## About this task
Write the entries out again. Every character must match.

[Collected data]
--- START ---

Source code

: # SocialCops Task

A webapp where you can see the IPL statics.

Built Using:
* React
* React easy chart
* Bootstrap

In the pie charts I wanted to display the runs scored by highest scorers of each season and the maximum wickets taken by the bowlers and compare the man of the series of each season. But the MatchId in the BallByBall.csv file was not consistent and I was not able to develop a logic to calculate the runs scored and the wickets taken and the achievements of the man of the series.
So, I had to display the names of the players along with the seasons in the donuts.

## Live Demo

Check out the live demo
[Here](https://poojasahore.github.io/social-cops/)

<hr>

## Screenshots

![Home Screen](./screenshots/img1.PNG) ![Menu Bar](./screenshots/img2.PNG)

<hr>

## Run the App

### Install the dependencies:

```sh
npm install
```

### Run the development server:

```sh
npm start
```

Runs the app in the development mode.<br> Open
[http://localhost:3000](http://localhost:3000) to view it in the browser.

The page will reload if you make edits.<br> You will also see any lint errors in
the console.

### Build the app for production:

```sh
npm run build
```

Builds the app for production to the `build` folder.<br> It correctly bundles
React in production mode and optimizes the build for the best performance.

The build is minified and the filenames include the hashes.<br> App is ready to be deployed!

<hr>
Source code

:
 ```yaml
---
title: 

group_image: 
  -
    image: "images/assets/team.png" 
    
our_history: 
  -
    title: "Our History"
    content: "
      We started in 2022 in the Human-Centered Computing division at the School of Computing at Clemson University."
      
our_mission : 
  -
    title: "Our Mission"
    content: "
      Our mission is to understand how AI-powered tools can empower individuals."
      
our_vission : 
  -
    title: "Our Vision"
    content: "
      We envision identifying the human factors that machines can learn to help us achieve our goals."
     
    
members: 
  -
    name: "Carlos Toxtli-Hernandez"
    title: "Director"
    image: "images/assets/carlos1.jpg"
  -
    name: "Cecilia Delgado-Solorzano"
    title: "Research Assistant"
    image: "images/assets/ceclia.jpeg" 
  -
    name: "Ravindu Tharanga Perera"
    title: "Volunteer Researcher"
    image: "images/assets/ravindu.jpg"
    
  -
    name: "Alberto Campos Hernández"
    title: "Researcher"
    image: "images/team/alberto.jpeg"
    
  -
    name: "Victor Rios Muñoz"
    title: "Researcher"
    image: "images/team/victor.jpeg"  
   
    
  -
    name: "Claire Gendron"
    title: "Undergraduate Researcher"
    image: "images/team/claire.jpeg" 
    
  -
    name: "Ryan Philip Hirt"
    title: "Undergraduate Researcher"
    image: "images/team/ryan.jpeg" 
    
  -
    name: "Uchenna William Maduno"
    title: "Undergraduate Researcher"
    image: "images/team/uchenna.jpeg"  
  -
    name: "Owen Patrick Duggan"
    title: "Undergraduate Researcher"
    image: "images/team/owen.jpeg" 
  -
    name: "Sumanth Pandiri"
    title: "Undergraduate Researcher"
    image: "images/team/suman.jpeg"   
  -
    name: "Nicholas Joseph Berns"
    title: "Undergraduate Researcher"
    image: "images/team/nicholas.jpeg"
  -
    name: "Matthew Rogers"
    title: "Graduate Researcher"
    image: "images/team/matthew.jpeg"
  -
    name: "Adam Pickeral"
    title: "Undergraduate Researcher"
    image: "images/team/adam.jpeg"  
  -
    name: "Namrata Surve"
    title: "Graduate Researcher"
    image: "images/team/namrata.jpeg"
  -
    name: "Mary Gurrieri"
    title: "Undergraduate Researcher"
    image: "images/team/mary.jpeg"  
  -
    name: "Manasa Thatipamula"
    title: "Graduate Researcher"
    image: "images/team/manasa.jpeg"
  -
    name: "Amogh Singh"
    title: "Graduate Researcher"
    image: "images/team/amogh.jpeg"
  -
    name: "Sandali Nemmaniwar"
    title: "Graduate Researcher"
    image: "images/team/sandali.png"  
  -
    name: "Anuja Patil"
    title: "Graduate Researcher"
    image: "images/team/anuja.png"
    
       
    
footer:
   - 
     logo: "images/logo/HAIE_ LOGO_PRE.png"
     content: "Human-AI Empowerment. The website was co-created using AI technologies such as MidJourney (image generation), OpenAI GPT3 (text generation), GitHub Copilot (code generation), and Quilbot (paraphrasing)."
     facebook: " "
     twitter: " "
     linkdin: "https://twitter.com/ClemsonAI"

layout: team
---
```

--- END ---

## Result for this task
Source code

: # SocialCops Task

A webapp where you can see the IPL statics.

Built Using:
* React
* React easy chart
* Bootstrap

In the pie charts I wanted to display the runs scored by highest scorers of each season and the maximum wickets taken by the bowlers and compare the man of the series of each season. But the MatchId in the BallByBall.csv file was not consistent and I was not able to develop a logic to calculate the runs scored and the wickets taken and the achievements of the man of the series.
So, I had to display the names of the players along with the seasons in the donuts.

## Live Demo

Check out the live demo
[Here](https://poojasahore.github.io/social-cops/)

<hr>

## Screenshots

![Home Screen](./screenshots/img1.PNG) ![Menu Bar](./screenshots/img2.PNG)

<hr>

## Run the App

### Install the dependencies:

```sh
npm install
```

### Run the development server:

```sh
npm start
```

Runs the app in the development mode.<br> Open
[http://localhost:3000](http://localhost:3000) to view it in the browser.

The page will reload if you make edits.<br> You will also see any lint errors in
the console.

### Build the app for production:

```sh
npm run build
```

Builds the app for production to the `build` folder.<br> It correctly bundles
React in production mode and optimizes the build for the best performance.

The build is minified and the filenames include the hashes.<br> App is ready to be deployed!

<hr>
Source code

:
 ```yaml
---
title: 

group_image: 
  -
    image: "images/assets/team.png" 
    
our_history: 
  -
    title: "Our History"
    content: "
      We started in 2022 in the Human-Centered Computing division at the School of Computing at Clemson University."
      
our_mission : 
  -
    title: "Our Mission"
    content: "
      Our mission is to understand how AI-powered tools can empower individuals."
      
our_vission : 
  -
    title: "Our Vision"
    content: "
      We envision identifying the human factors that machines can learn to help us achieve our goals."
     
    
members: 
  -
    name: "Carlos Toxtli-Hernandez"
    title: "Director"
    image: "images/assets/carlos1.jpg"
  -
    name: "Cecilia Delgado-Solorzano"
    title: "Research Assistant"
    image: "images/assets/ceclia.jpeg" 
  -
    name: "Ravindu Tharanga Perera"
    title: "Volunteer Researcher"
    image: "images/assets/ravindu.jpg"
    
  -
    name: "Alberto Campos Hernández"
    title: "Researcher"
    image: "images/team/alberto.jpeg"
    
  -
    name: "Victor Rios Muñoz"
    title: "Researcher"
    image: "images/team/victor.jpeg"  
   
    
  -
    name: "Claire Gendron"
    title: "Undergraduate Researcher"
    image: "images/team/claire.jpeg" 
    
  -
    name: "Ryan Philip Hirt"
    title: "Undergraduate Researcher"
    image: "images/team/ryan.jpeg" 
    
  -
    name: "Uchenna William Maduno"
    title: "Undergraduate Researcher"
    image: "images/team/uchenna.jpeg"  
  -
    name: "Owen Patrick Duggan"
    title: "Undergraduate Researcher"
    image: "images/team/owen.jpeg" 
  -
    name: "Sumanth Pandiri"
    title: "Undergraduate Researcher"
    image: "images/team/suman.jpeg"   
  -
    name: "Nicholas Joseph Berns"
    title: "Undergraduate Researcher"
    image: "images/team/nicholas.jpeg"
  -
    name: "Matthew Rogers"
    title: "Graduate Researcher"
    image: "images/team/matthew.jpeg"
  -
    name: "Adam Pickeral"
    title: "Undergraduate Researcher"
    image: "images/team/adam.jpeg"  
  -
    name: "Namrata Surve"
    title: "Graduate Researcher"
    image: "images/team/namrata.jpeg"
  -
    name: "Mary Gurrieri"
    title: "Undergraduate Researcher"
    image: "images/team/mary.jpeg"  
  -
    name: "Manasa Thatipamula"
    title: "Graduate Researcher"
    image: "images/team/manasa.jpeg"
  -
    name: "Amogh Singh"
    title: "Graduate Researcher"
    image: "images/team/amogh.jpeg"
  -
    name: "Sandali Nemmaniwar"
    title: "Graduate Researcher"
    image: "images/team/sandali.png"  
  -
    name: "Anuja Patil"
    title: "Graduate Researcher"
    image: "images/team/anuja.png"
    
       
    
footer:
   - 
     logo: "images/logo/HAIE_ LOGO_PRE.png"
     content: "Human-AI Empowerment. The website was co-created using AI technologies such as MidJourney (image generation), OpenAI GPT3 (text generation), GitHub Copilot (code generation), and Quilbot (paraphrasing)."
     facebook: " "
     twitter: " "
     linkdin: "https://twitter.com/ClemsonAI"

layout: team
---
```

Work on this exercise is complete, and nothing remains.